Problem requirements » Using the entries below, show all lines with the string "orden".

Material provided Start Marker

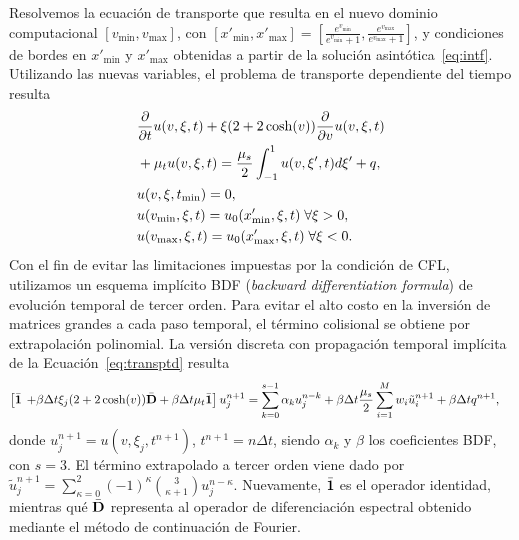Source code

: Resolvemos la ecuación de transporte que resulta en el nuevo dominio computacional
$[v_{\text{min}},v_{\text{max}}]$, con 
$[x'_{\text{min}},x'_{\text{max}}]=[\frac{e^{v_{\text{min}}}}{e^{v_{\text{min}}}+1},
\frac{e^{v_{\text{max}}}}{e^{v_{\text{max}}}+1}]$, 
y condiciones de bordes en $x'_{\text{min}}$ y $x'_{\text{max}}$ 
obtenidas a partir de la solución asintótica~\eqref{eq:intf}. Utilizando las nuevas variables, 
el problema de transporte dependiente del tiempo resulta 
\begin{equation}
\begin{split}
&\frac{\partial}{\partial t}u(v,\xi,t)+\xi(2+2\cosh(v)) \frac{\partial}{\partial v}u(v,\xi,t)\\
&+\mu_tu(v,\xi,t)=\frac{\mu_s}{2} \int_{-1}^{1} u(v,\xi',t) d\xi'+q, \\
&u(v,\xi,t_{\text{min}})=0,\\
&u(v_{\text{min}},\xi,t)=u_{0}(x'_{\text{min}},\xi,t) \; \forall \xi>0,\\
&u(v_{\text{max}},\xi,t)=u_{0}(x'_{\text{max}},\xi,t) \; \forall \xi<0.
\end{split}
\label{eq:transptd}
\end{equation}
Con el fin de evitar las
limitaciones impuestas por la condición de CFL, utilizamos un 
esquema implícito BDF ({\em backward differentiation formula}) de evolución temporal de tercer orden. 
Para evitar el alto costo en la inversión de matrices grandes a 
cada paso temporal, el término 
colisional se obtiene por extrapolación polinomial. La versión discreta con propagación temporal 
implícita de la Ecuación~\eqref{eq:transptd} resulta
\begin{equation*}
\begin{aligned}
 \left[ \bar{\mathbf{1}} \right. & \left.+ \beta\Delta t\xi_j (2+2\cosh(v)) \bar{\mathbf{D}} + \beta\Delta t \mu_t \bar{\mathbf{1}} \right]  
 u^{n+1}_j  = 
\sum_{k=0}^{s-1}\alpha_k u_j^{n-k} + \beta\Delta t \frac{\mu_s}{2}
 \sum_{i=1}^{M} w_i \tilde{u}_i^{n+1} + \beta\Delta t q^{n+1},
\end{aligned}
\label{eq:transptd1disc}
\end{equation*}
donde $u^{n+1}_j=u(v,\xi_j,t^{n+1})$, $t^{n+1}=n\Delta t$, siendo $\alpha_k$ y $\beta$ 
los coeficientes BDF, con $s=3$. El término extrapolado 
a tercer orden viene dado por $\tilde{u}_j^{n+1}=\sum_{\kappa=0}^{2}(-1)^\kappa {3 \choose \kappa+1} u_j^{n-\kappa}$. Nuevamente, 
$\bar{\mathbf{1}}$ es el operador identidad, mientras qué $\bar{\mathbf{D}}$ representa al operador 
de diferenciación espectral obtenido mediante el método de continuación de Fourier. 

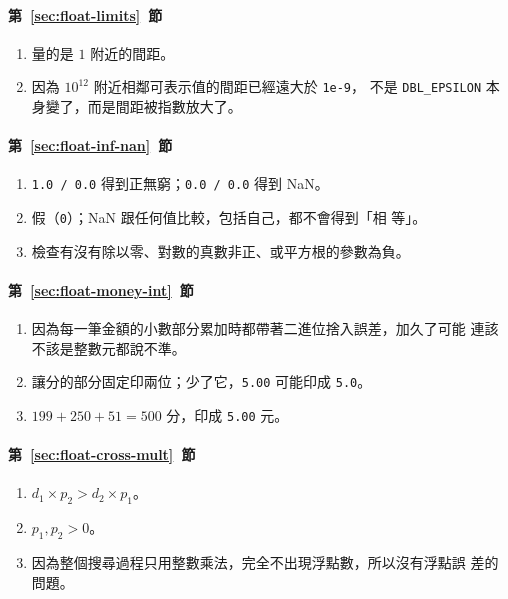 \paragraph{第~\ref{sec:float-limits}~節}
\begin{enumerate}
\item 量的是 $1$ 附近的間距。
\item 因為 $10^{12}$ 附近相鄰可表示值的間距已經遠大於 \texttt{1e-9}，
不是 \texttt{DBL\_EPSILON} 本身變了，而是間距被指數放大了。
\end{enumerate}

\paragraph{第~\ref{sec:float-inf-nan}~節}
\begin{enumerate}
\item \texttt{1.0 / 0.0} 得到正無窮；\texttt{0.0 / 0.0} 得到 NaN。
\item 假（\texttt{0}）；NaN 跟任何值比較，包括自己，都不會得到「相
等」。
\item 檢查有沒有除以零、對數的真數非正、或平方根的參數為負。
\end{enumerate}

\paragraph{第~\ref{sec:float-money-int}~節}
\begin{enumerate}
\item 因為每一筆金額的小數部分累加時都帶著二進位捨入誤差，加久了可能
連該不該是整數元都說不準。
\item 讓分的部分固定印兩位；少了它，\texttt{5.00} 可能印成
\texttt{5.0}。
\item $199 + 250 + 51 = 500$ 分，印成 \texttt{5.00} 元。
\end{enumerate}

\paragraph{第~\ref{sec:float-cross-mult}~節}
\begin{enumerate}
\item $d_1 \times p_2 > d_2 \times p_1$。
\item $p_1, p_2 > 0$。
\item 因為整個搜尋過程只用整數乘法，完全不出現浮點數，所以沒有浮點誤
差的問題。
\end{enumerate}

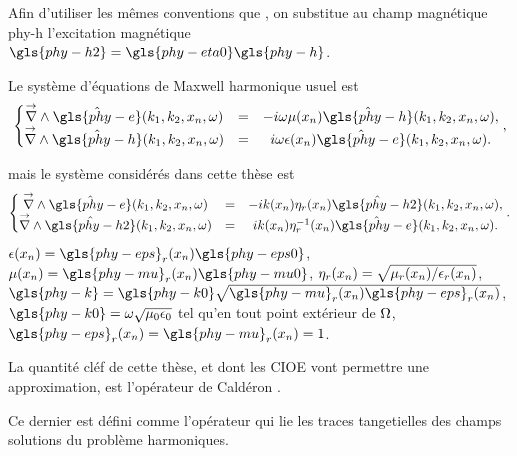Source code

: Afin d'utiliser les mêmes conventions que \cite{stupfel_implementation_2015}, on substitue au champ magnétique \gls{phy-h} l’excitation magnétique \(\gls{phy-h2} = \gls{phy-eta0} \gls{phy-h}\).

Le système d'équations de Maxwell harmonique usuel est
\begin{equation}
    \left\lbrace
    \begin{matrix}
    \vrot \hat{\gls{phy-e}}(k_1,k_2,x_n,\w)  &=& -i \omega \mu(x_n) \hat{\gls{phy-h}}(k_1,k_2,x_n,\w),
    \\
    \vrot \hat{\gls{phy-h}}(k_1,k_2,x_n,\w)  &=& i \omega \eps(x_n) \hat{\gls{phy-e}}(k_1,k_2,x_n,\w).
    \end{matrix}
    \right.,
    \label{eq:imp_fourier:intro:maxwell_harmonique}
\end{equation}

mais le système considérés dans cette thèse est
\begin{equation}
    \left\lbrace
    \begin{matrix}
    \vrot \hat{\gls{phy-e}}(k_1,k_2,x_n,\w)  &=& -i k(x_n) \eta_r(x_n) \hat{\gls{phy-h2}}(k_1,k_2,x_n,\w),  \\
    \vrot \hat{\gls{phy-h2}}(k_1,k_2,x_n,\w)  &=& i k(x_n) \eta_r^{-1}(x_n) \hat{\gls{phy-e}}(k_1,k_2,x_n,\w).
    \end{matrix}
    \right..
    \label{eq:imp_fourier:intro:maxwell_harmonique:form_cea}
\end{equation}
\(\eps(x_n)=\gls{phy-eps}_r(x_n)\gls{phy-eps0}\), \(\mu(x_n)=\gls{phy-mu}_r(x_n)\gls{phy-mu0}\), \(\eta_r(x_n)=\sqrt{\mu_r(x_n)/\epsilon_r(x_n)}\), \(\gls{phy-k}=\gls{phy-k0}\sqrt{\gls{phy-mu}_r(x_n)\gls{phy-eps}_r(x_n)}\), \(\gls{phy-k0} = \w\sqrt{\mu_0\eps_0}\) tel qu'en tout point extérieur de \(\Omega\), \(\gls{phy-eps}_r(x_n) = \gls{phy-mu}_r(x_n)= 1\).

\hypertarget{calderon}{}
\begin{defn}{}
    \label{def:calderon}
    La quantité cléf de cette thèse, et dont les CIOE vont permettre une approximation, est l'opérateur de Caldéron \cite[Def~4, p.~108]{cessenat_mathematical_1996}.

    Ce dernier est défini comme l'opérateur qui lie les traces tangetielles des champs solutions du problème harmoniques.
\end{defn}


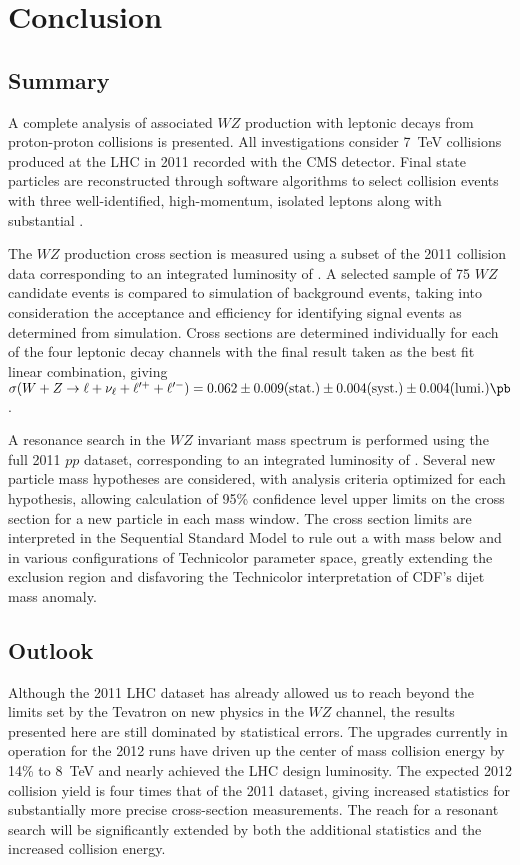 \chapter{Conclusion}

\section{Summary}

A complete analysis of associated $WZ$ production with leptonic decays from proton-proton collisions is presented.  All investigations consider \SI{7}{\TeV} collisions produced at the LHC in 2011 recorded with the CMS detector.  Final state particles are reconstructed through software algorithms to select collision events with three well-identified, high-momentum, isolated leptons along with substantial \MET.

The $WZ$ production cross section is measured using a subset of the 2011 collision data corresponding to an integrated luminosity of \earlylumi.  A selected sample of 75 $WZ$ candidate events is compared to simulation of background events, taking into consideration the acceptance and efficiency for identifying signal events as determined from simulation.  Cross sections are determined individually for each of the four leptonic decay channels with the final result taken as the best fit linear combination, giving $\sigma(W + Z \to \ell + \nu_\ell + \ell^{\prime +} + \ell^{\prime -}) = 0.062 \pm 0.009 (\text{stat.}) \pm 0.004 (\text{syst.}) \pm 0.004 (\text{lumi.}) \pb$.

A resonance search in the $WZ$ invariant mass spectrum is performed using the full 2011 $pp$ dataset, corresponding to an integrated luminosity of \jsonlumi.  Several new particle mass hypotheses are considered, with analysis criteria optimized for each hypothesis, allowing calculation of 95\% confidence level upper limits on the cross section for a new particle in each mass window.  The cross section limits are interpreted in the Sequential Standard Model to rule out a \wprime{} with mass below  and in various configurations of Technicolor parameter space, greatly extending the \technirho exclusion region and disfavoring the Technicolor interpretation of CDF's dijet mass anomaly.

\section{Outlook}

Although the 2011 LHC dataset has already allowed us to reach beyond the limits set by the Tevatron on new physics in the $WZ$ channel, the results presented here are still dominated by statistical errors.  The upgrades currently in operation for the 2012 runs have driven up the center of mass collision energy by 14\% to \SI{8}{\TeV} and nearly achieved the LHC design luminosity.  The expected 2012 collision yield is four times that of the 2011 dataset, giving increased statistics for substantially more precise cross-section measurements.  The reach for a resonant search will be significantly extended by both the additional statistics and the increased collision energy.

Material provided End Marker

Solution to the problem »
esquema implícito BDF ({\em backward differentiation formula}) de evolución temporal de tercer orden. 
a tercer orden viene dado por $\tilde{u}_j^{n+1}=\sum_{\kappa=0}^{2}(-1)^\kappa {3 \choose \kappa+1} u_j^{n-\kappa}$. Nuevamente, 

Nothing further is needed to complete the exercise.